BACKGROUND: Whether or not preoperative brachiocephalic angiography with left internal mammary artery (LIMA) visualization should be performed at the time of coronary angiography in patients in whom bypass grafting using LIMA is envisaged is still debated. We sought to assess the role of the routine brachiocephalic angiography artery in preventing the coronary-subclavian steal syndrome in patients who are candidates for bypass grafting using LIMA.

METHODS: Medical records of 110 patients (mean age 69.3 +/- 8.4 years) who underwent concomitant coronary angiography and brachiocephalic arteriography between May 1998 and December 2002 were reviewed. Stenosis >50%, vessel occlusion, and aneurysm were noted as significant findings.

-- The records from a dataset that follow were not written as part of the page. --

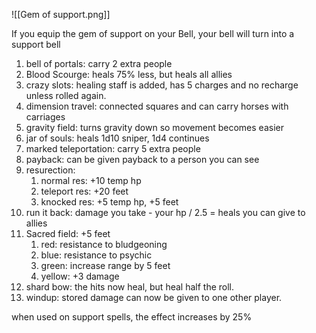 ![[Gem of support.png]]

If you equip the gem of support on your Bell, your bell will turn into a support bell

1. bell of portals: carry 2 extra people
2. Blood Scourge: heals 75% less, but heals all allies
3. crazy slots: healing staff is added, has 5 charges and no recharge unless rolled again.
4. dimension travel: connected squares and can carry horses with carriages
5. gravity field: turns gravity down so movement becomes easier
6. jar of souls: heals 1d10 sniper, 1d4 continues
7. marked teleportation: carry 5 extra people
8. payback: can be given payback to a person you can see
9. resurection: 
	1. normal res: +10 temp hp
	2. teleport res: +20 feet
	3. knocked res: +5 temp hp, +5 feet
10. run it back: damage you take - your hp / 2.5 = heals you can give to allies
11. Sacred field: +5 feet
	1. red: resistance to bludgeoning
	2. blue: resistance to psychic
	3. green: increase range by 5 feet
	4. yellow:  +3 damage
12. shard bow: the hits now heal, but heal half the roll.
13. windup: stored damage can now be given to one other player.

when used on support spells, the effect increases by 25% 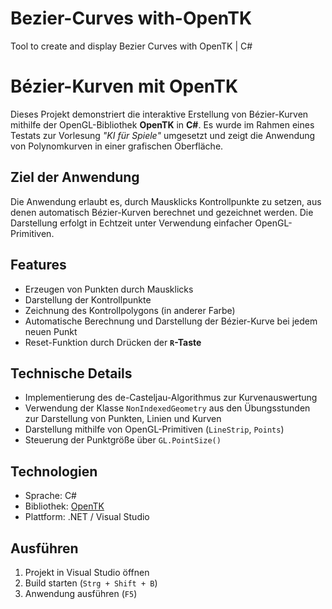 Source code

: # Bezier-Curves with-OpenTK
Tool to create and display Bezier Curves with OpenTK | C#

# Bézier-Kurven mit OpenTK

Dieses Projekt demonstriert die interaktive Erstellung von Bézier-Kurven mithilfe der OpenGL-Bibliothek **OpenTK** in **C#**. Es wurde im Rahmen eines Testats zur Vorlesung *"KI für Spiele"* umgesetzt und zeigt die Anwendung von Polynomkurven in einer grafischen Oberfläche.

## Ziel der Anwendung

Die Anwendung erlaubt es, durch Mausklicks Kontrollpunkte zu setzen, aus denen automatisch Bézier-Kurven berechnet und gezeichnet werden. Die Darstellung erfolgt in Echtzeit unter Verwendung einfacher OpenGL-Primitiven.

## Features

- Erzeugen von Punkten durch Mausklicks
- Darstellung der Kontrollpunkte
- Zeichnung des Kontrollpolygons (in anderer Farbe)
- Automatische Berechnung und Darstellung der Bézier-Kurve bei jedem neuen Punkt
- Reset-Funktion durch Drücken der **`R`-Taste**

## Technische Details

- Implementierung des de-Casteljau-Algorithmus zur Kurvenauswertung
- Verwendung der Klasse `NonIndexedGeometry` aus den Übungsstunden zur Darstellung von Punkten, Linien und Kurven
- Darstellung mithilfe von OpenGL-Primitiven (`LineStrip`, `Points`)
- Steuerung der Punktgröße über `GL.PointSize()`

## Technologien

- Sprache: C#
- Bibliothek: [OpenTK](https://opentk.net/)
- Plattform: .NET / Visual Studio

##  Ausführen

1. Projekt in Visual Studio öffnen
2. Build starten (`Strg + Shift + B`)
3. Anwendung ausführen (`F5`)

RESULTS: Significant findings were observed in 23/110 patients (20.9%). Five patients with subclavian artery stenosis and upper limb ischemia underwent subclavian artery angioplasty and stenting and bypass surgery using LIMA. During a mean follow-up of 24.7 +/- 10.7 months, only one patient developed a new subclavian artery disease after bypass grafting using LIMA, and underwent subclavian artery angioplasty. Logistic regression analysis revealed 3-vessel CAD (odds ratio (OR) 9.917 ; 95% confidence interval (CI) 2.2 to 43.8; P = .002), hypercholesterolemy (OR 2.74; CI 95% 1.05 to 7.7; P = .044), and age >65 (OR 3.55; CI 95% 2.2 to 9.2, P = .038) to be predictors of brachiocephalic disease.

CONCLUSION: This study suggests that routine angiography of the brachiocephalic arteries at the time of coronary angiography is effective in preventing coronary-subclavian steal syndrome in select patients who are candidates for bypass grafting using LIMA.